--- START ---
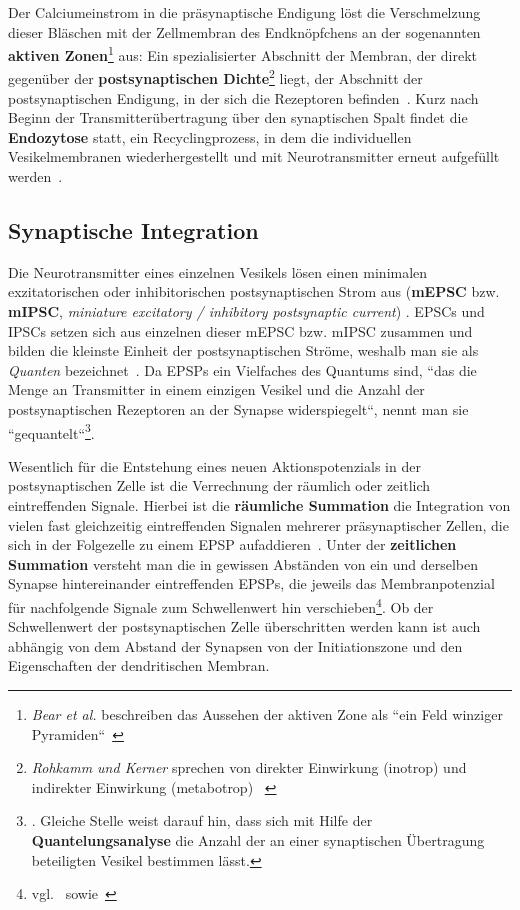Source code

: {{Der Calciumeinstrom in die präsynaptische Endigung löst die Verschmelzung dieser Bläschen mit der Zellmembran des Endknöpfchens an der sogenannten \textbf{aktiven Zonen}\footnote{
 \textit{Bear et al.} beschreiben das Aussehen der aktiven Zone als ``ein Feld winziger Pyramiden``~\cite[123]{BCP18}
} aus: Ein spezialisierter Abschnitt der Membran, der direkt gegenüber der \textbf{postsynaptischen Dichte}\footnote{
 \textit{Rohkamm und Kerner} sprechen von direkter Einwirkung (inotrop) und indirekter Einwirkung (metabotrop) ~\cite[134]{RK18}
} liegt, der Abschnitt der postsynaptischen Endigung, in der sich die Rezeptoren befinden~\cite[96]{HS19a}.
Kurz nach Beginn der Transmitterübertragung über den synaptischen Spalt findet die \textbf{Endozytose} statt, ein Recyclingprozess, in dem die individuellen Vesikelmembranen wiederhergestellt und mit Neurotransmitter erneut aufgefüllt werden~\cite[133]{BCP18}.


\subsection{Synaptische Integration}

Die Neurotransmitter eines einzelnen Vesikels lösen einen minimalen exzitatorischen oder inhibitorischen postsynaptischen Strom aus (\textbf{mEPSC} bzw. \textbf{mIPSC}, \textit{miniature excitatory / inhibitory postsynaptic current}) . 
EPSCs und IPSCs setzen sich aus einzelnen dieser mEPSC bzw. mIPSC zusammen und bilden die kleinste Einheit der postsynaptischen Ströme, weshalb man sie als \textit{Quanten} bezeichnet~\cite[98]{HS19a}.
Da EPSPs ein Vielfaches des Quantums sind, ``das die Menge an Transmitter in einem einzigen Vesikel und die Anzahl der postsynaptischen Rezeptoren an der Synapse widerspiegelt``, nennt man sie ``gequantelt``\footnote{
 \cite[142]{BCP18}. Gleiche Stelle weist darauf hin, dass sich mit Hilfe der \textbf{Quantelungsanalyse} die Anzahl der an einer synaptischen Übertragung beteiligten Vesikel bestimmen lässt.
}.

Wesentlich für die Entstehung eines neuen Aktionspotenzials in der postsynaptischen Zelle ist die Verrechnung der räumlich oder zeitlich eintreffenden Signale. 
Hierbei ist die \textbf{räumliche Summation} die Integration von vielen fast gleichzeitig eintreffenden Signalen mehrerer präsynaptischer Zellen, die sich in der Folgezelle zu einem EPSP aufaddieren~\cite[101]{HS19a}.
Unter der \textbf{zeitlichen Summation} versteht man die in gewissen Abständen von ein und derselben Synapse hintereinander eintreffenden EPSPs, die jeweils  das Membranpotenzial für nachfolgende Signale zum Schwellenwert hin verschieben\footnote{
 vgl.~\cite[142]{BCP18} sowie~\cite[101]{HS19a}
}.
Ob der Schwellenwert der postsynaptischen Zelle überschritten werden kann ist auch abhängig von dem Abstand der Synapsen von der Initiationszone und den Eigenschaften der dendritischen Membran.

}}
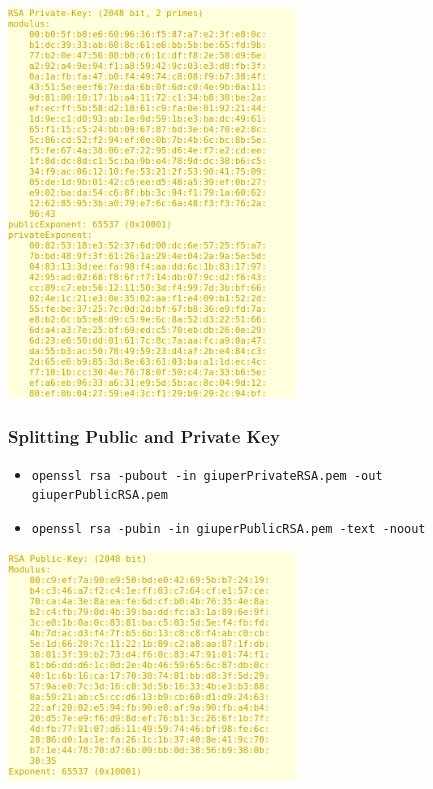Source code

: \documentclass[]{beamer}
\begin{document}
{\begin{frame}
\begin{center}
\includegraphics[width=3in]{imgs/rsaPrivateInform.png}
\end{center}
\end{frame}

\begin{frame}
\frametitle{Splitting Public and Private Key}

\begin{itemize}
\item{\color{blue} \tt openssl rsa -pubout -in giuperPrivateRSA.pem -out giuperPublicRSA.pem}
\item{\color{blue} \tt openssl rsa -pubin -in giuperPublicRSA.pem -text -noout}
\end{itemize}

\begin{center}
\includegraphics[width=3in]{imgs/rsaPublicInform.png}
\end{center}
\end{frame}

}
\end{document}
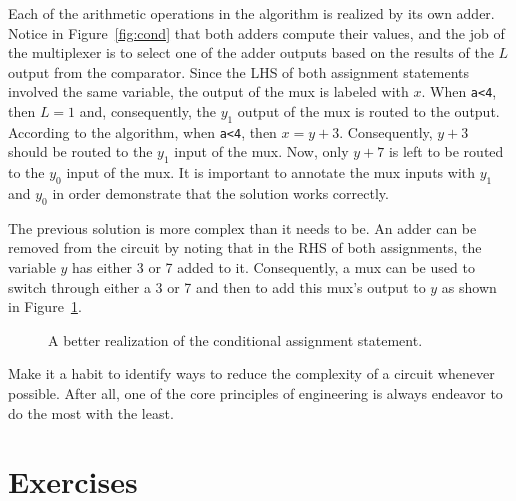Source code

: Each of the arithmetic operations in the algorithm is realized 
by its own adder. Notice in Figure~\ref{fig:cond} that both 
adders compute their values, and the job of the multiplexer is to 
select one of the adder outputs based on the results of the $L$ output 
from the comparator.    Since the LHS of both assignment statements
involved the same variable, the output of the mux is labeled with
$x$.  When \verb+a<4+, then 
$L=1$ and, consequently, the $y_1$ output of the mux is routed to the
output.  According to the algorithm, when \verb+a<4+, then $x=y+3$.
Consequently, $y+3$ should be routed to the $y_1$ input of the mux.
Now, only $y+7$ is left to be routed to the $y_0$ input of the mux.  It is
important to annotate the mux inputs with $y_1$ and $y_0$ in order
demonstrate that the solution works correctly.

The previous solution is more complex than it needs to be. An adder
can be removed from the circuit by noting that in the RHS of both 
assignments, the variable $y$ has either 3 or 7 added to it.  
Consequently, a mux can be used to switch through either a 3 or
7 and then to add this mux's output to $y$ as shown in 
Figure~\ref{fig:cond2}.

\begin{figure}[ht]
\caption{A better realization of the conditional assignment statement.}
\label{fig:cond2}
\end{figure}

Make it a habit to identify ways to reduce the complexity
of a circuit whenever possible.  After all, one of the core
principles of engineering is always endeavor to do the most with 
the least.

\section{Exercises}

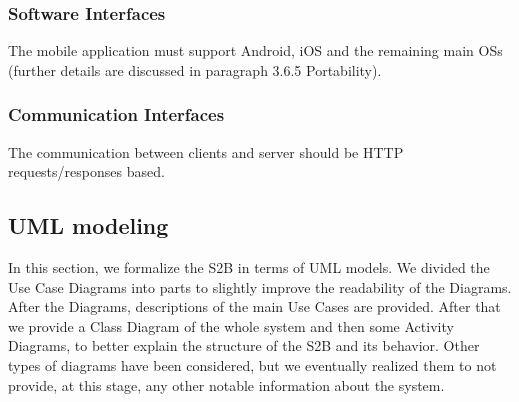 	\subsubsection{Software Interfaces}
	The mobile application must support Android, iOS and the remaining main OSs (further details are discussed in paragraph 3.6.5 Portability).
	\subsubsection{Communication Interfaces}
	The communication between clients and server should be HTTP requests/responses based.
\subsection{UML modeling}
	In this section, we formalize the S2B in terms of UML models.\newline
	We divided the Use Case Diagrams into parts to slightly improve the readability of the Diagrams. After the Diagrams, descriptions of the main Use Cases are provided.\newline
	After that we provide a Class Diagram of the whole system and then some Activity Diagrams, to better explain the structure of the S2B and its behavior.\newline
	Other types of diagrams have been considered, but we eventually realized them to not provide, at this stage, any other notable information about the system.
--- END ---
- _Work to complete_: Your copy of the data should match it exactly, apart from the images, which are omitted.

- _The answer_:
Source code

: {{Der Calciumeinstrom in die präsynaptische Endigung löst die Verschmelzung dieser Bläschen mit der Zellmembran des Endknöpfchens an der sogenannten \textbf{aktiven Zonen}\footnote{
 \textit{Bear et al.} beschreiben das Aussehen der aktiven Zone als ``ein Feld winziger Pyramiden``~\cite[123]{BCP18}
} aus: Ein spezialisierter Abschnitt der Membran, der direkt gegenüber der \textbf{postsynaptischen Dichte}\footnote{
 \textit{Rohkamm und Kerner} sprechen von direkter Einwirkung (inotrop) und indirekter Einwirkung (metabotrop) ~\cite[134]{RK18}
} liegt, der Abschnitt der postsynaptischen Endigung, in der sich die Rezeptoren befinden~\cite[96]{HS19a}.
Kurz nach Beginn der Transmitterübertragung über den synaptischen Spalt findet die \textbf{Endozytose} statt, ein Recyclingprozess, in dem die individuellen Vesikelmembranen wiederhergestellt und mit Neurotransmitter erneut aufgefüllt werden~\cite[133]{BCP18}.


\subsection{Synaptische Integration}

Die Neurotransmitter eines einzelnen Vesikels lösen einen minimalen exzitatorischen oder inhibitorischen postsynaptischen Strom aus (\textbf{mEPSC} bzw. \textbf{mIPSC}, \textit{miniature excitatory / inhibitory postsynaptic current}) . 
EPSCs und IPSCs setzen sich aus einzelnen dieser mEPSC bzw. mIPSC zusammen und bilden die kleinste Einheit der postsynaptischen Ströme, weshalb man sie als \textit{Quanten} bezeichnet~\cite[98]{HS19a}.
Da EPSPs ein Vielfaches des Quantums sind, ``das die Menge an Transmitter in einem einzigen Vesikel und die Anzahl der postsynaptischen Rezeptoren an der Synapse widerspiegelt``, nennt man sie ``gequantelt``\footnote{
 \cite[142]{BCP18}. Gleiche Stelle weist darauf hin, dass sich mit Hilfe der \textbf{Quantelungsanalyse} die Anzahl der an einer synaptischen Übertragung beteiligten Vesikel bestimmen lässt.
}.

Wesentlich für die Entstehung eines neuen Aktionspotenzials in der postsynaptischen Zelle ist die Verrechnung der räumlich oder zeitlich eintreffenden Signale. 
Hierbei ist die \textbf{räumliche Summation} die Integration von vielen fast gleichzeitig eintreffenden Signalen mehrerer präsynaptischer Zellen, die sich in der Folgezelle zu einem EPSP aufaddieren~\cite[101]{HS19a}.
Unter der \textbf{zeitlichen Summation} versteht man die in gewissen Abständen von ein und derselben Synapse hintereinander eintreffenden EPSPs, die jeweils  das Membranpotenzial für nachfolgende Signale zum Schwellenwert hin verschieben\footnote{
 vgl.~\cite[142]{BCP18} sowie~\cite[101]{HS19a}
}.
Ob der Schwellenwert der postsynaptischen Zelle überschritten werden kann ist auch abhängig von dem Abstand der Synapsen von der Initiationszone und den Eigenschaften der dendritischen Membran.

}}
Source code

: \documentclass[]{beamer}
\begin{document}
{\begin{frame}
\begin{center}
\includegraphics[width=3in]{imgs/rsaPrivateInform.png}
\end{center}
\end{frame}

\begin{frame}
\frametitle{Splitting Public and Private Key}

\begin{itemize}
\item{\color{blue} \tt openssl rsa -pubout -in giuperPrivateRSA.pem -out giuperPublicRSA.pem}
\item{\color{blue} \tt openssl rsa -pubin -in giuperPublicRSA.pem -text -noout}
\end{itemize}

\begin{center}
\includegraphics[width=3in]{imgs/rsaPublicInform.png}
\end{center}
\end{frame}

}
\end{document}
Source code

: Each of the arithmetic operations in the algorithm is realized 
by its own adder. Notice in Figure~\ref{fig:cond} that both 
adders compute their values, and the job of the multiplexer is to 
select one of the adder outputs based on the results of the $L$ output 
from the comparator.    Since the LHS of both assignment statements
involved the same variable, the output of the mux is labeled with
$x$.  When \verb+a<4+, then 
$L=1$ and, consequently, the $y_1$ output of the mux is routed to the
output.  According to the algorithm, when \verb+a<4+, then $x=y+3$.
Consequently, $y+3$ should be routed to the $y_1$ input of the mux.
Now, only $y+7$ is left to be routed to the $y_0$ input of the mux.  It is
important to annotate the mux inputs with $y_1$ and $y_0$ in order
demonstrate that the solution works correctly.

The previous solution is more complex than it needs to be. An adder
can be removed from the circuit by noting that in the RHS of both 
assignments, the variable $y$ has either 3 or 7 added to it.  
Consequently, a mux can be used to switch through either a 3 or
7 and then to add this mux's output to $y$ as shown in 
Figure~\ref{fig:cond2}.

\begin{figure}[ht]
\caption{A better realization of the conditional assignment statement.}
\label{fig:cond2}
\end{figure}

Make it a habit to identify ways to reduce the complexity
of a circuit whenever possible.  After all, one of the core
principles of engineering is always endeavor to do the most with 
the least.

\section{Exercises}

 	\subsubsection{Software Interfaces}
	The mobile application must support Android, iOS and the remaining main OSs (further details are discussed in paragraph 3.6.5 Portability).
	\subsubsection{Communication Interfaces}
	The communication between clients and server should be HTTP requests/responses based.
\subsection{UML modeling}
	In this section, we formalize the S2B in terms of UML models.\newline
	We divided the Use Case Diagrams into parts to slightly improve the readability of the Diagrams. After the Diagrams, descriptions of the main Use Cases are provided.\newline
	After that we provide a Class Diagram of the whole system and then some Activity Diagrams, to better explain the structure of the S2B and its behavior.\newline
	Other types of diagrams have been considered, but we eventually realized them to not provide, at this stage, any other notable information about the system.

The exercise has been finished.